It’s been over twenty years since the introduction of the first iPod, and since 2015, Apple has neglected the iPod line, discontinued the majority of the lineup, and no longer promotes the iPod touch.

The demand for the latest iPhone and iPad models makes it clear that re-launching the iPod doesn’t make sense from a revenue perspective, but with Apple’s reinvestment in music, could it find a way for iPod to work in 2021? This concept from OneAppleNews suggests that Apple should position the ‘new’ iPod as a music device – songs from Apple Music, audiobooks through the Books app and podcasts you subscribe too with Apple Podcasts.

Unlike the current iPod touch, which has the App Store and full functionality of iOS, Apple should put the music controls up front and center, and make AirPlay functionality, AirPods integration and links with its services very clear. The iPod should also support third-party music, podcast and audiobook apps, and like it does on iPhone, it must integrate it properly.

The design remains familiar to the iPod Classic, but integrates the scroll wheel from the new Apple TV Siri Remote, with Siri activation, back and forwards buttons, and play/pause. The middle part can also be used for the scroll wheel features, and is a significant upgrade from the last Classic model. Software should remain a focus and the small screen prevents too much information from being displayed at your fingertips. The music player, like on iPhone and iPad, should be prominent, and link in with Spotify, YouTube Music, Amazon Music and the rest.

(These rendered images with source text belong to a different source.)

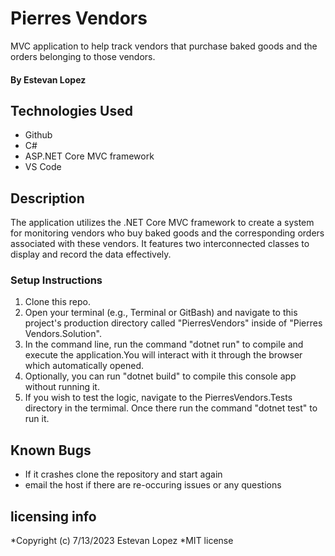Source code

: # Pierres Vendors
MVC application to help track vendors that purchase baked goods and the orders belonging to those vendors.

 #### By Estevan Lopez

## Technologies Used
* Github
* C#
* ASP.NET Core MVC framework
* VS Code


## Description
The application utilizes the .NET Core MVC framework to create a system for monitoring vendors who buy baked goods and the corresponding orders associated with these vendors. It features two interconnected classes to display and record the data effectively.

### Setup Instructions

1. Clone this repo.
2. Open your terminal (e.g., Terminal or GitBash) and navigate to this project's production directory called "PierresVendors" inside of "Pierres Vendors.Solution".
3. In the command line, run the command "dotnet run" to compile and execute the application.You will interact with it through the browser which automatically opened.
4. Optionally, you can run "dotnet build" to compile this console app without running it.
5. If you wish to test the logic, navigate to the PierresVendors.Tests directory in the termimal. Once there run the command "dotnet test" to run it.


## Known Bugs

* If it crashes clone the repository and start again
* email the host if there are re-occuring issues or any questions

## licensing info 
*Copyright (c) 7/13/2023 Estevan Lopez
*MIT license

Apple’s software innovations of the past five years, like AirPlay, to stream audio to smart TVs and speakers, seamless controls with AirPods, and the iCloud ecosystem, could see the return of the iPod in a form factor that’s more portable than ever.

But users want devices that can perform more than one operation, and that’s why the iPhone is now a camera, phone, gaming device and productivity machine, and Apple Watch a fitness, health and companion device. It’s also why the iPod, which lacks power, phone call capabilities and camera features, has been slowly discontinued, and why this idea probably won’t work.